InForm Screencast
1.
Emily Short was kind enough to post to her blog to publicize my call for interest in an Interactive Fiction Workshop at next year's Penguicon. The current poll results:
What would your ideal Inform workshop cover?
Basics: setting started and overview of IDE 13% (16 votes)
Writing short tutorial game together 24% (30 votes)
Language concepts (rules, activities) 21% (26 votes)
Programming techniques (writing for extensions, debugging) 13% (16 votes)
Specific advanced implementation topic (characters, scene-heavy plots) 20% (25 votes)
Freeform clinic for WIP problems 7% (9 votes)
Other: 2% (2 votes)
2.
The InForm website has been renovated with the domain name of inform-7.com. It was never a slacker to begin with, but now it's even better.
3.
On the new site, Interactive Fiction author Aaron Reed has created a screencast of how to use InForm to create your own interactive fiction. I've described InForm before in glowing terms, but seeing is believing.
Inform 7 Introductory Screencast from Aaron Reed on Vimeo.
The InForm language is a subset of a little language that the world likes to call English. The tools built in to the development environment do an incredible job of removing every low-level chore and walking you through whatever you want to do.

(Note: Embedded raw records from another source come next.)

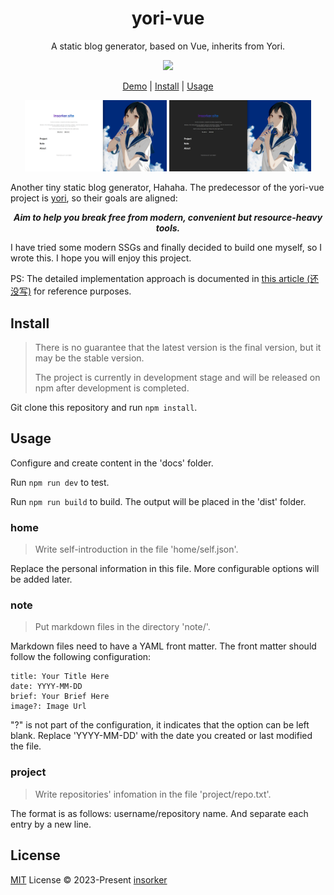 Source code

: <h1 align="center">
yori-vue
</h1>

<p align="center">
A static blog generator, based on Vue, inherits from Yori.
</p>

<p align="center">
  <a href="https://github.com/insorker/yori-vue">
    <img src="https://img.shields.io/badge/version-0.2.0-blue.svg" />
  </a>
</p>

<p align="center">
  <a href="https://insorker.github.io/">Demo</a> | <a href="#install">Install</a> | <a href="#usage">Usage</a>
</p>

<p align="center">
  <img width="45%" src="./readme-img/home-page-light.png" />
  <img width="45%" src="./readme-img/home-page-dark.png" />
</p>

Another tiny static blog generator, Hahaha. The predecessor of the yori-vue project is [yori](https://github.com/insorker/yori), so their goals are aligned:

<p align="center">
  <b><i>Aim to help you break free from modern, convenient but resource-heavy tools.</b></i>
</p>

I have tried some modern SSGs and finally decided to build one myself, so I wrote this. I hope you will enjoy this project.

PS: The detailed implementation approach is documented in [this article (还没写)]('') for reference purposes.

## Install

> There is no guarantee that the latest version is the final version, but it may be the stable version.
> 
> The project is currently in development stage and will be released on npm after development is completed.

Git clone this repository and run `npm install`.

## Usage

Configure and create content in the 'docs' folder.

Run `npm run dev` to test.

Run `npm run build` to build. The output will be placed in the 'dist' folder.

### home

> Write self-introduction in the file 'home/self.json'.

Replace the personal information in this file. More configurable options will be added later.

### note

> Put markdown files in the directory 'note/'.

Markdown files need to have a YAML front matter. The front matter should follow the following configuration:

```
title: Your Title Here
date: YYYY-MM-DD
brief: Your Brief Here
image?: Image Url
```

"?" is not part of the configuration, it indicates that the option can be left blank. Replace 'YYYY-MM-DD' with the date you created or last modified the file.

### project

> Write repositories' infomation in the file 'project/repo.txt'.

The format is as follows: username/repository name. And separate each entry by a new line.

## License

[MIT](LICENSE) License © 2023-Present [insorker](https://github.com/insorker) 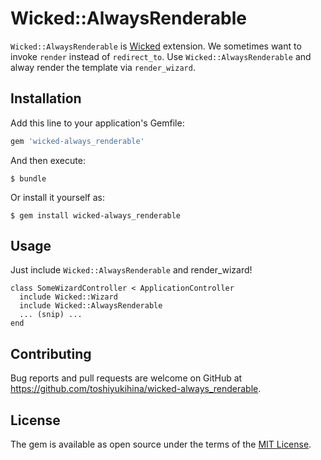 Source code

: # Wicked::AlwaysRenderable

`Wicked::AlwaysRenderable` is [Wicked](https://github.com/schneems/wicked) extension.
We sometimes want to invoke `render` instead of `redirect_to`. Use `Wicked::AlwaysRenderable` and alway render the template via `render_wizard`.

## Installation

Add this line to your application's Gemfile:

```ruby
gem 'wicked-always_renderable'
```

And then execute:

    $ bundle

Or install it yourself as:

    $ gem install wicked-always_renderable

## Usage

Just include `Wicked::AlwaysRenderable` and render_wizard!

    class SomeWizardController < ApplicationController
      include Wicked::Wizard
      include Wicked::AlwaysRenderable
      ... (snip) ...
    end

## Contributing

Bug reports and pull requests are welcome on GitHub at https://github.com/toshiyukihina/wicked-always_renderable.

## License

The gem is available as open source under the terms of the [MIT License](https://opensource.org/licenses/MIT).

If you're a creative person who wants to make your work of the imagination into an interactive experience, you can jump right in.
4.
At Penguicon this year, Andrew Plotkin will give a talk about how the InForm language was created to be a subset of English. I suspect it will probably touch on the concept of "literate programming".
It seems to share Guido Van Rossum's philosophy from when he created the Python programming language: You are going to do a lot more reading and editing other people's code than you are going to write code yourself, therefore systems should push you to write in a way someone else can understand.
From what I have read so far, Literate Programming is like a rigorous documentation methodology, interspersing comments in LaTeX with the code scripts, in such a sequence that it follows human logic rather than the computer process. You then run the "tangle" command to generate the latest version of the compilable source code, and the "weave" command to generate the latest version of the documentation displaying how every file of source code interacts with every other file in every folder.